Since 1960, crop after crop of Peru-area young people have taken their turn in the ring, often returning to help make the Peru Amateur Circus a bit better than it was the year before. “So many things have evolved,” says Myers, “and it’s all happened strictly through the efforts of volunteers and people who wanted it sustained.”
Peru Circus Center Arena, a big top–shaped building in the center of town, is just a block from the train tracks that bisect the little city of 11,000 residents. The railroad, which still runs today, hauling car parts and other freight across the state, is key to Peru’s sustained identity.
Back in the 19th and early 20th centuries, traveling acts like Ringling Bros. and Barnum & Bailey Circus and the homegrown Hagenbeck-Wallace Circus turned Peru into their winter headquarters, taking advantage of the three train lines that converged here. Performers and menageries of hippos, elephants, zebras and camels called Peru home during the offseason. They, along with hundreds of railcars holding tents and poles, were ready to take off in any direction for the next cross-country run.
By World War II, the last circus car had rolled away, but many of the performers stayed. Today, Peru is home to generations of aerialists, clowns, stagehands and more. After all, the show must go on! “The circus is what makes us who we are, ” says Myers. “We wouldn’t be on the map without it.”
A refuge for kids
In the years that followed, schoolchildren put on amateur circus performances, tumbling across the courthouse lawn. By 1968, residents had raised enough money to convert an old lumberyard into the arena. “Once you get involved in the circus, you don’t really get uninvolved,” says Jason Yoo, who spent years on a trapeze. He still volunteers every year during City Circus Days, the weeklong festival in July when local circus kids perform the skills they’ve been working on since February.

For many, the mentorship and structure of daily practice can be an absolute lifeline. “There are plenty of kids who don’t have good situations at home, and they can go to the circus with people who genuinely care about their safety,” says Yoo. “They can genuinely excel in an environment like that.”
Myers knows the feeling well. When she was 11, her parents divorced, her father was arrested, her grandfather died, and she was moving houses and schools all in the same year.
“I’d leave school knowing I was coming home to chaos,” Myers says, “but I also knew as soon as I got home, I got to change my clothes and come to circus practice.” The kids sometimes come to the big top for Friday lock-ins. A late night spent chatting on the mats allows them to bond not just as performers, but as people.

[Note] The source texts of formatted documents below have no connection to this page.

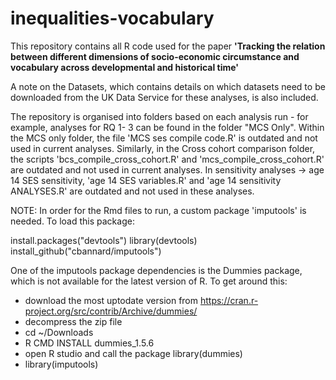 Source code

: # inequalities-vocabulary

This repository contains all R code used for the paper **'Tracking the relation between different dimensions of socio-economic circumstance and vocabulary across developmental and historical time'**

A note on the Datasets, which contains details on which datasets need to be downloaded from the UK Data Service for these analyses, is also included. 

The repository is organised into folders based on each analysis run - for example, analyses for RQ 1- 3 can be found in the folder "MCS Only". Within the MCS only folder, the file 'MCS ses compile code.R' is outdated and not used in current analyses. Similarly, in the Cross cohort comparison folder, the scripts 'bcs_compile_cross_cohort.R' and 'mcs_compile_cross_cohort.R' are outdated and not used in current analyses. In sensitivity analyses -> age 14 SES sensitivity, 'age 14 SES variables.R' and 'age 14 sensitivity ANALYSES.R' are outdated and not used in these analyses. 

NOTE: In order for the Rmd files to run, a custom package 'imputools' is needed. To load this package: 

install.packages("devtools")
library(devtools)
install_github("cbannard/imputools")


One of the imputools package dependencies is the Dummies package, which is not available for the latest version of R. To get around this: 

- download the most uptodate version from https://cran.r-project.org/src/contrib/Archive/dummies/ 
- decompress the zip file 
- cd ~/Downloads
- R CMD INSTALL dummies_1.5.6
- open R studio and call the package library(dummies)
- library(imputools)
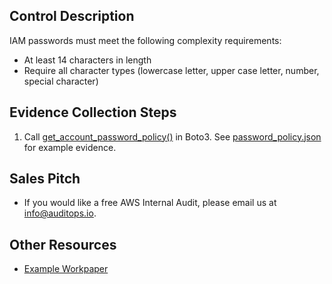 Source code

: ## Control Description
IAM passwords must meet the following complexity requirements:
- At least 14 characters in length
- Require all character types (lowercase letter, upper case letter, number, special character)

## Evidence Collection Steps
1. Call [get_account_password_policy()](https://boto3.amazonaws.com/v1/documentation/api/latest/reference/services/iam/client/get_account_password_policy.html) in Boto3. See [password_policy.json](./password_policy.json) for example evidence.

## Sales Pitch
- If you would like a free AWS Internal Audit, please email us at info@auditops.io.

## Other Resources
- [Example Workpaper](https://docs.google.com/spreadsheets/d/1bGfbXUTSzVCSGCWn7UtG6QN4wWeEKdrubygcCuDDjbI/edit?gid=290595007)
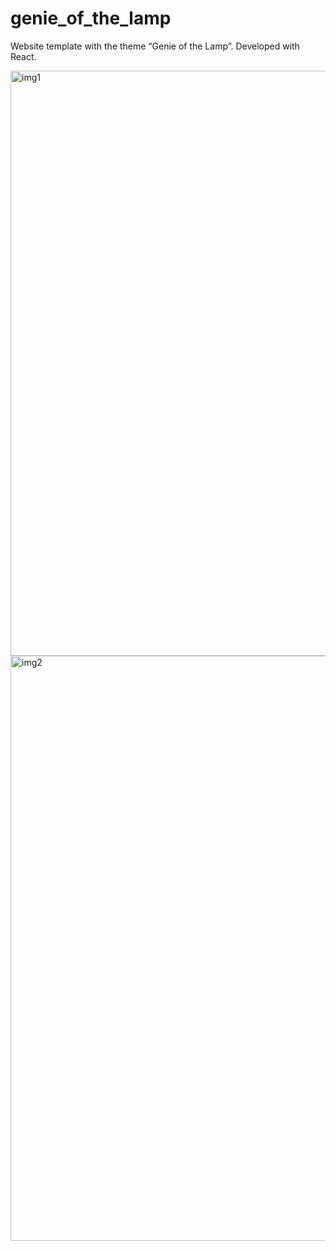 # genie_of_the_lamp

Website template with the theme “Genie of the Lamp”. Developed with React.

<img width="936" alt="img1" src="https://github.com/user-attachments/assets/8d86de24-d74a-48fc-afb0-1f0c07cae197" />

<img width="936" alt="img2" src="https://github.com/user-attachments/assets/30c935a2-55ba-47a8-8328-92c1de92f366" />


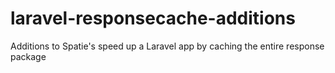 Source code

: # laravel-responsecache-additions
Additions to Spatie's speed up a Laravel app by caching the entire response package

Unwavering community support
Showtime! Nord, a perfect midwestern gentleman who is studying mechanical engineering at Purdue University, flies with the unencumbered lightness of someone with all the confidence in the world that the person on the opposing trapeze or swing is going to catch him. And why wouldn’t he? The small group of aerialists he spent the spring and summer training with, some of them classmates he’d never spoken with at school, are the people he trusts with everything.
Nord doesn’t struggle as much with preshow jitters before this year’s special 65th anniversary show, themed “Make It Shine” to commemorate the milestone. He comes out in his costume and sparkly white cape, ready to twist and tumble and flip. When he sticks the landing, the audience cheers. When he doesn’t, they cheer louder.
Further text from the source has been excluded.